L I T T L E   I T A L Y
N E I G H B O R S   A S S O C I A T I O N   ( L I N A )



t e n e m e n t s


Tenements are to Little Italy what brownstones are to the Upper West Side. Lining the area's streets and sheltering the majority of its residents, they give the area its distinctive architectural character.

Little Italy's tenements are a mix of pre-Law, Old Law and New Law models, the different categories indicating their dates of construction and, accordingly, their varying designs. Developments in tenement design over the nineteenth and early twentieth centuries reflect choices made by landlords, architects, legislators and social reformers, groups whose disparate interests converged in seeking to house the lower classes.

Until the mid-nineteenth century, New York City's poor lived in squatter shacks or rundown older buildings divided up into small cubicles. The latter group of structures, referred to derisively as "rookeries," were notoriously cramped, unhygenic, and poorly ventilated -- architectural proof of their landlords' desire to "stow the greatest number of human beings in the smallest space."

By the second half of the nineteenth century, with the steady growth in immigration, land speculators erected new buildings specifically to house poor arrivals to the city. Known as tenements, the basic elements of their design were dictated by practical structural constraints and the convention of the 25-by-100-foot building lot. From four to six stories tall, they grouped four apartments to a floor, whose dark, unventilated interior rooms connected like cars on a train (hence the expression "railroad flat").

In an effort to improve living conditions, the city passed its first comprehensive housing law in 1867: the Tenement House Act. For the first time, the tenement was legally defined and regulated. Among other improvements, tenements were required to be equipped with fire escapes and toilets (at least one for every twenty tenants).

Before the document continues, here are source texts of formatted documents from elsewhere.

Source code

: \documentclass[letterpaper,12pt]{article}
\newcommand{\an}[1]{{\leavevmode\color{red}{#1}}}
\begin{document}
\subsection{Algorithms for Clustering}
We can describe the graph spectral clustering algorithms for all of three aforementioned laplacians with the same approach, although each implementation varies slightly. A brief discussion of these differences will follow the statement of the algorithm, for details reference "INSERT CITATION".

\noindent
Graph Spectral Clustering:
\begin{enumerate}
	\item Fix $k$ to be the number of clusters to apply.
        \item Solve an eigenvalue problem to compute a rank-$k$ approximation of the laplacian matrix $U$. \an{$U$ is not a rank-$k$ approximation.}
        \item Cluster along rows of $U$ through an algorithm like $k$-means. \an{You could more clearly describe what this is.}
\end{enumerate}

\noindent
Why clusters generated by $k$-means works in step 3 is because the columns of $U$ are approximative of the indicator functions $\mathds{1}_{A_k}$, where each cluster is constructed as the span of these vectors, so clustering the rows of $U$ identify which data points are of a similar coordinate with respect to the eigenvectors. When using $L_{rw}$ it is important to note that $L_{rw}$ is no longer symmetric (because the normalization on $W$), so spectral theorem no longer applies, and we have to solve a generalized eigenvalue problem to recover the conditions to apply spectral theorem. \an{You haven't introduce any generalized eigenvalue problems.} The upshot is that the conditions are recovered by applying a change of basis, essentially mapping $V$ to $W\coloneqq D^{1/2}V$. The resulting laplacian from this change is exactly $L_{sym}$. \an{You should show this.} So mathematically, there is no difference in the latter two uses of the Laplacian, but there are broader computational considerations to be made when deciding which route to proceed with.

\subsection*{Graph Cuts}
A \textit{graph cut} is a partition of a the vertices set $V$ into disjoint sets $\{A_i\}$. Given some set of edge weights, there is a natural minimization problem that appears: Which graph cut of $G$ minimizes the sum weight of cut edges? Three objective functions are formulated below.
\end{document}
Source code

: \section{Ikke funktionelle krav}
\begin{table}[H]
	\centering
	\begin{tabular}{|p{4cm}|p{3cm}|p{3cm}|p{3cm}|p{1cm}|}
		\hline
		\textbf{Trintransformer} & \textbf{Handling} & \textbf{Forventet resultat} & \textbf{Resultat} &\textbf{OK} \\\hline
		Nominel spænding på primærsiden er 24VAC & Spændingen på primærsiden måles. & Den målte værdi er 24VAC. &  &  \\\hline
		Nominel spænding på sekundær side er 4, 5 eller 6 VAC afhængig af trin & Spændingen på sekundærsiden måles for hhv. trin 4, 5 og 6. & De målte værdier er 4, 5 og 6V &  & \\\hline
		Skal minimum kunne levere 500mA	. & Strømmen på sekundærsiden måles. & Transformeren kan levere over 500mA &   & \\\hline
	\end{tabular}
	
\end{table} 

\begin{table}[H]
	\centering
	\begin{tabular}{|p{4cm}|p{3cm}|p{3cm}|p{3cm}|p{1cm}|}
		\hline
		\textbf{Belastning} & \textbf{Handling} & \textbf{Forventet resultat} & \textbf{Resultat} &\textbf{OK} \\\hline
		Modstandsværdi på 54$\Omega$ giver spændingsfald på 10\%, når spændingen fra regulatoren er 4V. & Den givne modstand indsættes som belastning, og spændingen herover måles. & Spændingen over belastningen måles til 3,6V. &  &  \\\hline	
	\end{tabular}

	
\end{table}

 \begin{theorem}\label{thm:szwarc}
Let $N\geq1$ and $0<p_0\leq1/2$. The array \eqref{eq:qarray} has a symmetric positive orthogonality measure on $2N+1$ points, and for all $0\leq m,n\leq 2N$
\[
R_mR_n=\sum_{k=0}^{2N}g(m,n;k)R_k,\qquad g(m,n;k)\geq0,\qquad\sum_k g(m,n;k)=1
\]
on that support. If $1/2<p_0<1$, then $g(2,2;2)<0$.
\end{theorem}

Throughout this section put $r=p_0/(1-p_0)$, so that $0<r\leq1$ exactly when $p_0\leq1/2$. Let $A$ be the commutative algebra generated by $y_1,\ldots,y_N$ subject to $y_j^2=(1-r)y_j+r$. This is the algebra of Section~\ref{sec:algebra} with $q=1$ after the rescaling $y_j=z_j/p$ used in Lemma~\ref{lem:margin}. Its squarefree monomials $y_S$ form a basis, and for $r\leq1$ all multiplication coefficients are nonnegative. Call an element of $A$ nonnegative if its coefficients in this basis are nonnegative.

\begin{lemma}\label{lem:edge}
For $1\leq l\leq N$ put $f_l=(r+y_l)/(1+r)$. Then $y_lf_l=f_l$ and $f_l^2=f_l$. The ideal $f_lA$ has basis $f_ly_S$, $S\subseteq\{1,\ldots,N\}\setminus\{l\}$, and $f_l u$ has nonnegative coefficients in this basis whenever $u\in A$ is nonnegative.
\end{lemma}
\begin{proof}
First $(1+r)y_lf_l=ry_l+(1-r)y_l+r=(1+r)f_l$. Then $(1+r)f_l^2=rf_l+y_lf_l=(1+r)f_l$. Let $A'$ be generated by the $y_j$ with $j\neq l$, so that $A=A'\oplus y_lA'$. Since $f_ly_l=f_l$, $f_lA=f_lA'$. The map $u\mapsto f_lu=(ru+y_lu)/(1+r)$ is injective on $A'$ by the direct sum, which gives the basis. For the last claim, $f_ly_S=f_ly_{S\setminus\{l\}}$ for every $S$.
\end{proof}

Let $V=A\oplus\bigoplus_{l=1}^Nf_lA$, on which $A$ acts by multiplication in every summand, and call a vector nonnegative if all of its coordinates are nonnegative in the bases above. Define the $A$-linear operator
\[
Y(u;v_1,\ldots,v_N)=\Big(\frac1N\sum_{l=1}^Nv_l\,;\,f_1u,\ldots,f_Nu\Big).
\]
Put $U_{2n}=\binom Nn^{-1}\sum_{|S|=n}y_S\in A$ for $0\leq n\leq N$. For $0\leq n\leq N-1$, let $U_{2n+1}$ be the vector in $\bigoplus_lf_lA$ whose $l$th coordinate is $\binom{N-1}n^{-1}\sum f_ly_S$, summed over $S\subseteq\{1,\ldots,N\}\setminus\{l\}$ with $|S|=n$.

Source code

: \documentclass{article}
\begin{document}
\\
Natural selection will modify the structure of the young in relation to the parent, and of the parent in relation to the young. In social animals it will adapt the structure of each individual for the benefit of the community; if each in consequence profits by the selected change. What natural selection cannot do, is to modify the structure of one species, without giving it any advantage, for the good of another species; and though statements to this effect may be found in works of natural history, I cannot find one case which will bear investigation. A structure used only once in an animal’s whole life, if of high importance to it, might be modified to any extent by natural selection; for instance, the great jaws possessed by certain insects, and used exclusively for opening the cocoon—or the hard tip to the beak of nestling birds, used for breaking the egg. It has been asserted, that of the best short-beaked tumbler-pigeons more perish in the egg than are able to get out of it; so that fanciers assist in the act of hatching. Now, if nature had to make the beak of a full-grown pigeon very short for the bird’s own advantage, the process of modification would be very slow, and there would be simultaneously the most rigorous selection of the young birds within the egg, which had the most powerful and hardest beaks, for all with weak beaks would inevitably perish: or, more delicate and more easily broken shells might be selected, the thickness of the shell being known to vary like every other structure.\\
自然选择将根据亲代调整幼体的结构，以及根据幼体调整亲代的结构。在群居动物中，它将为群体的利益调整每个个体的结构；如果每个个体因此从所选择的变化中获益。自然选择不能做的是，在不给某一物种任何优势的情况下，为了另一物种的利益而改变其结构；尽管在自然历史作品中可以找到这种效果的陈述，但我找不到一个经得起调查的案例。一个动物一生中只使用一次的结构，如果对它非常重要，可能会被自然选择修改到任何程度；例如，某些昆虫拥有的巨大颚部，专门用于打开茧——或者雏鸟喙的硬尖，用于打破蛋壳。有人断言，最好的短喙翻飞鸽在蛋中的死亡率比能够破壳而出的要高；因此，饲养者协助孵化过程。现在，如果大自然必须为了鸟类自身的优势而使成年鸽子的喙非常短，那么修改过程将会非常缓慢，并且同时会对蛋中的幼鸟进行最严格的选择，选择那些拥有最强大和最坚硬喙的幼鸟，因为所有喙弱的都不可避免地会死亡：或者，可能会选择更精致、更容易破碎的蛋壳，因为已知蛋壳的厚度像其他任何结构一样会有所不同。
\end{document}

A decade later, the Tenement House Act of 1879 inaugurated the reign of the dumbbell tenement, so called for its distinctive shape when seen from above. The exterior walls of such buildings are indented between the front and back apartments, creating air shafts between adjacent buildings. Thousands of dumbbell tenements were erected in Little Italy and the Lower East Side, as exemplified by the few blocks shown on this old land map.